Saving gay marriage in California

Concentrate on the cruelty of retroactively *un-marrying* thousands of people.

There’s irony in the fact that the three groups spending money to defeat gay marriage in California are Mormons, fundamentalists, and conservative Catholics (as represented by the Knights of Columbus).

The fundamentalists think that Mormons and Catholics aren’t actually Christians, and that therefore they’re going to Hell. The Catholics think the fundamentalists are heretics and the Mormons either heretics or non-Christians, and that therefore they’re going to Hell. I’m less clear on Mormon theology, but if I understand correctly they believe that non-Mormons, including fundamentalists and Catholics, aren’t doing what it takes to get into Heaven but that they can be retroactively converted, and thereby saved, when their descendants become Mormons. (In my view, all three groups can go to Hell, but that’s a different problem.)

But they’ve spent enough money, and told enough lies (Did you know that if the proposition is defeated, California public schools will proselytize in favor of gay marriage? And that churches that refuse to marry same-sex couples could lose their tax exemptions? No? Then you haven’t been watching your TV) to put the proposition within an ace of carrying.

Confusingly, a “No” vote is a vote to retain marriage rights for gays; if the opposition had a rich enough campaign fund and low enough morals, they could win by flooding conservative areas of the state with last-minute robo-calls and fliers encouraging people to “Vote No on gay marriage.” But I know they don’t have the financial resources to match their opponents, and I doubt that they can match their cynical ruthlessness either.

Several people have noticed that the current pro-marriage campaign ads are remarkably lame, while the bigots’ ads are technically excellent, in a rather demonic way.

Actually, it’s not hard to figure out which side God is on in a campaign where one side is lying and the other is telling the truth. I don’t see how any Christian could imagine that ads containing flat-out falsehoods are inspired by the Holy Spirit. Indeed, one might suspect a different source entirely. Can you say “Father of Lies”? I thought you could.

However, as Screwtape tells his nephew, God is simply no match for Satan when it comes to practical propaganda.

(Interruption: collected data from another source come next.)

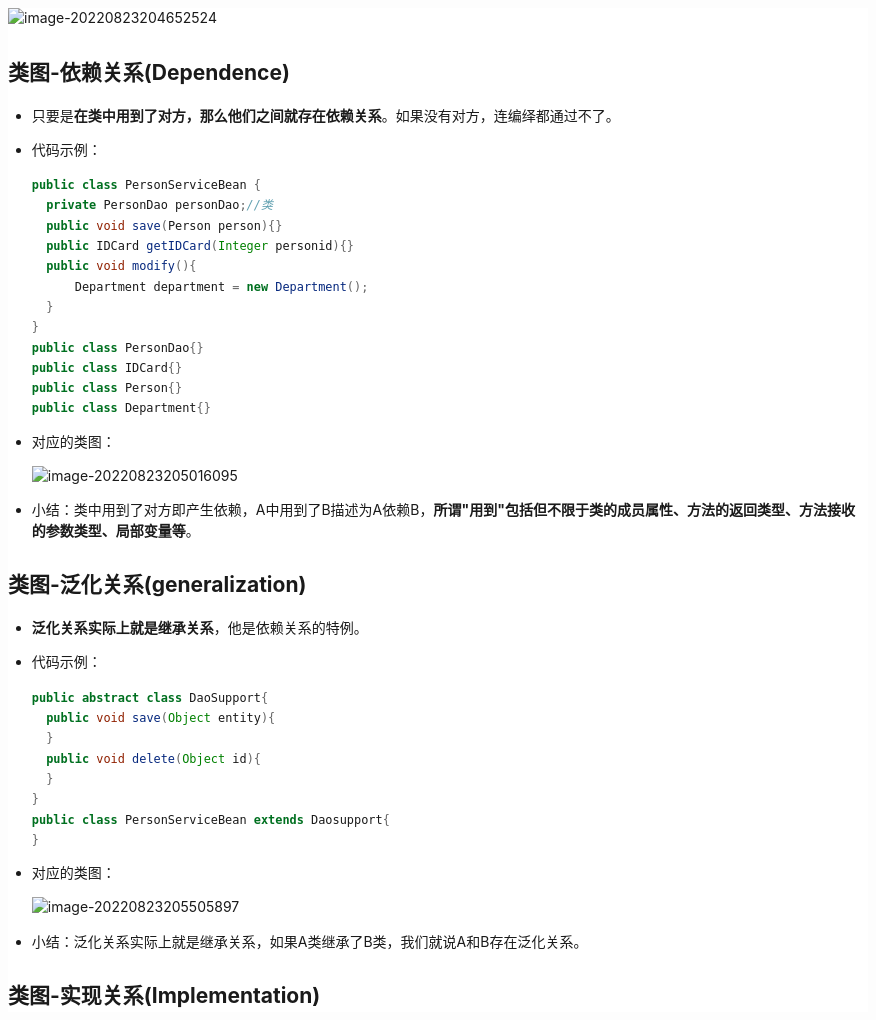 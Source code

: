   ![image-20220823204652524](https://konjacer-blog-img-repo.oss-cn-qingdao.aliyuncs.com/img/image-20220823204652524.png)

## 类图-依赖关系(Dependence)

- 只要是**在类中用到了对方，那么他们之间就存在依赖关系**。如果没有对方，连编绎都通过不了。

- 代码示例：

  ```java
  public class PersonServiceBean {
  	private PersonDao personDao;//类
  	public void save(Person person){}
  	public IDCard getIDCard(Integer personid){}
  	public void modify(){
  		Department department = new Department();
  	}
  }
  public class PersonDao{}
  public class IDCard{}
  public class Person{}
  public class Department{}
  ```

- 对应的类图：

  ![image-20220823205016095](https://konjacer-blog-img-repo.oss-cn-qingdao.aliyuncs.com/img/image-20220823205016095.png)

- 小结：类中用到了对方即产生依赖，A中用到了B描述为A依赖B，**所谓"用到"包括但不限于类的成员属性、方法的返回类型、方法接收的参数类型、局部变量等**。

## 类图-泛化关系(generalization)

- **泛化关系实际上就是继承关系**，他是依赖关系的特例。

- 代码示例：

  ```java
  public abstract class DaoSupport{
  	public void save(Object entity){
  	}
  	public void delete(Object id){
  	}
  }
  public class PersonServiceBean extends Daosupport{
  }
  ```

- 对应的类图：

  ![image-20220823205505897](https://konjacer-blog-img-repo.oss-cn-qingdao.aliyuncs.com/img/image-20220823205505897.png)

- 小结：泛化关系实际上就是继承关系，如果A类继承了B类，我们就说A和B存在泛化关系。

## 类图-实现关系(Implementation)
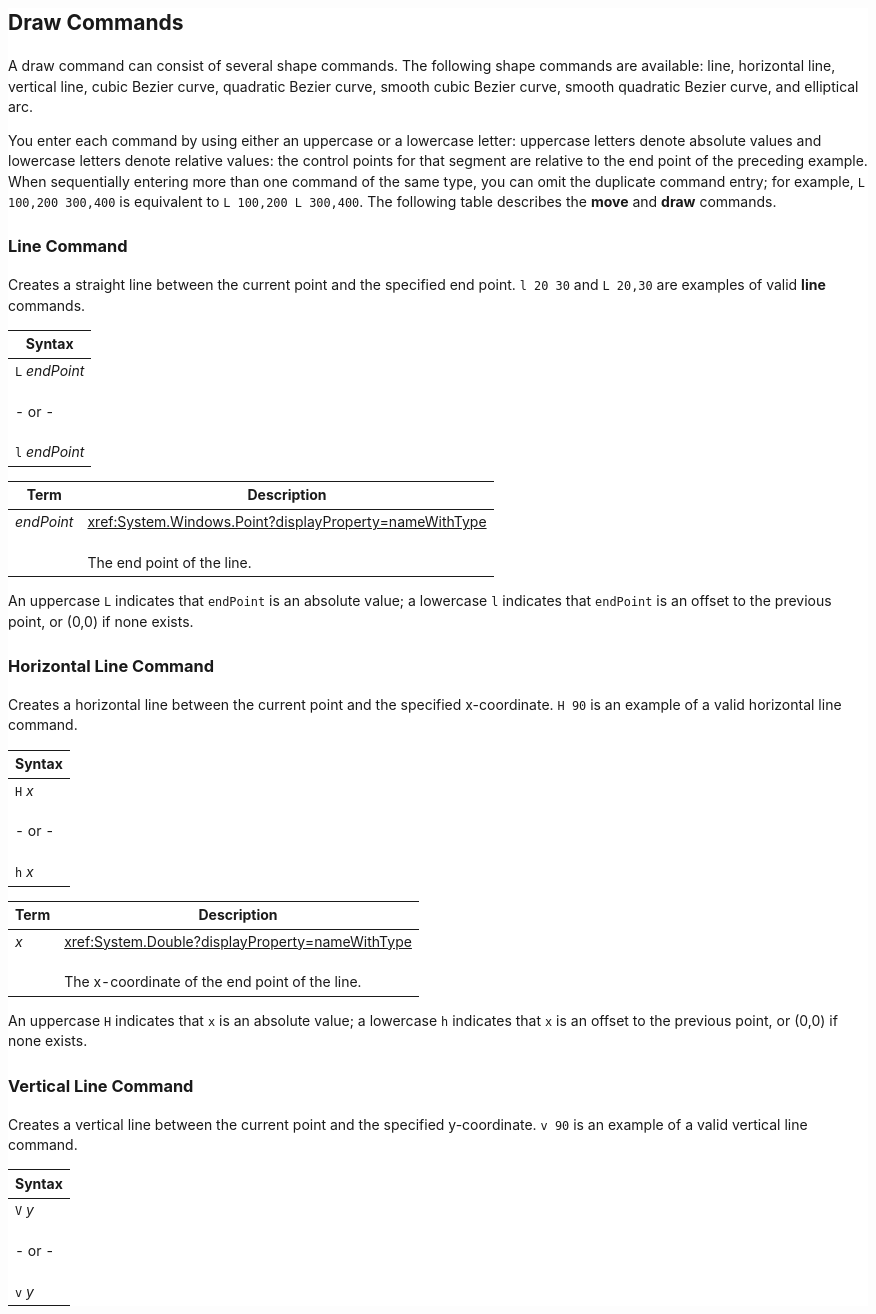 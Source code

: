 <a name="drawcommands"></a>   
## Draw Commands  
 A draw command can consist of several shape commands. The following shape commands are available: line, horizontal line, vertical line, cubic Bezier curve, quadratic Bezier curve, smooth cubic Bezier curve, smooth quadratic Bezier curve, and elliptical arc.  
  
 You enter each command by using either an uppercase or a lowercase letter: uppercase letters denote absolute values and lowercase letters denote relative values: the control points for that segment are relative to the end point of the preceding example. When sequentially entering more than one command of the same type, you can omit the duplicate command entry; for example, `L 100,200 300,400` is equivalent to `L 100,200 L 300,400`. The following table describes the **move** and **draw** commands.  
  
### Line Command  
 Creates a straight line between the current point and the specified end point. `l 20 30` and `L 20,30` are examples of valid **line** commands.  
  
|Syntax|  
|------------|  
|`L` *endPoint*<br /><br /> - or -<br /><br /> `l` *endPoint*|  
  
|Term|Description|  
|----------|-----------------|  
|*endPoint*|<xref:System.Windows.Point?displayProperty=nameWithType><br /><br /> The end point of the line.|  

An uppercase `L` indicates that `endPoint` is an absolute value; a lowercase `l` indicates that `endPoint` is an offset to the previous point, or (0,0) if none exists.

### Horizontal Line Command  
 Creates a horizontal line between the current point and the specified x-coordinate. `H 90` is an example of a valid horizontal line command.

  
|Syntax|  
|------------|  
|`H`  *x*<br /><br /> - or -<br /><br /> `h`  *x*|  
  
|Term|Description|  
|----------|-----------------|  
|*x*|<xref:System.Double?displayProperty=nameWithType><br /><br /> The x-coordinate of the end point of the line.|  
  
An uppercase `H` indicates that `x` is an absolute value; a lowercase `h` indicates that `x` is an offset to the previous point, or (0,0) if none exists.
  
### Vertical Line Command  
 Creates a vertical line between the current point and the specified y-coordinate. `v 90` is an example of a valid vertical line command.

  
|Syntax|  
|------------|  
|`V`  *y*<br /><br /> - or -<br /><br /> `v`  *y*|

As far as I know, all of the pro-marriage arguments are prospective, arguing that it’s not fair to put barriers in the way of marrying the one you love. It’s a good argument, but perhaps not persuasive to the swing voters. What pro-marriage ads might be effective?

I haven’t seen any mention yet of the fact that if the amendment passes it will retroactively un-marry thousands of people. (More than 11,000 couples, by one not-very-reliable estimate.) My guess is that there are voters who don’t support same-sex marriage as an abstract proposition, but who would be moved by the sheer cruelty of cancelling vows already made.

(You might even call it “un-Christian,” if by “Christian” you meant “according to the ideas expressed in the Gospels.” The attitude behind such actions – denying that married people are actually married if one disapproves of their marriages – is not, alas, unprecedented among actual Christian clergy. According to Foxe’s Book of Martyrs, John Rogers, the first Anglican priest burned at the stake for heresy under Mary Tudor, asked to bid his wife farewell before his execution. Lord Chancellor [and Bishop] Stephen Gardiner responded coldly, “He is a priest. He has no wife.”)

The ad I imagine would show dozens of wedding photos – concentrating on older couples and on women, since it’s young gay men who pose the greatest cultural threat to the Red-minded – with a voice-over by one couple explaining what it would mean to them to have their vows of lifetime fidelity cancelled by the voters. I’d conclude with a video of the end of a wedding service, with the preacher intoning, “Those whom God has joined, let no man put asunder.”

Update A reader writes:

I just persuaded an extremely right-wing relative not to vote “yes” on Prop. 8 by pointing out that precisely the same groups of people who would like to undo all those gay marriages would also be happy to arrange for him to wake up on Nov. 5 no longer married to his current wife. He was divorced when he married her.

To my surprise, he found this point powerful enough that it changed his vote.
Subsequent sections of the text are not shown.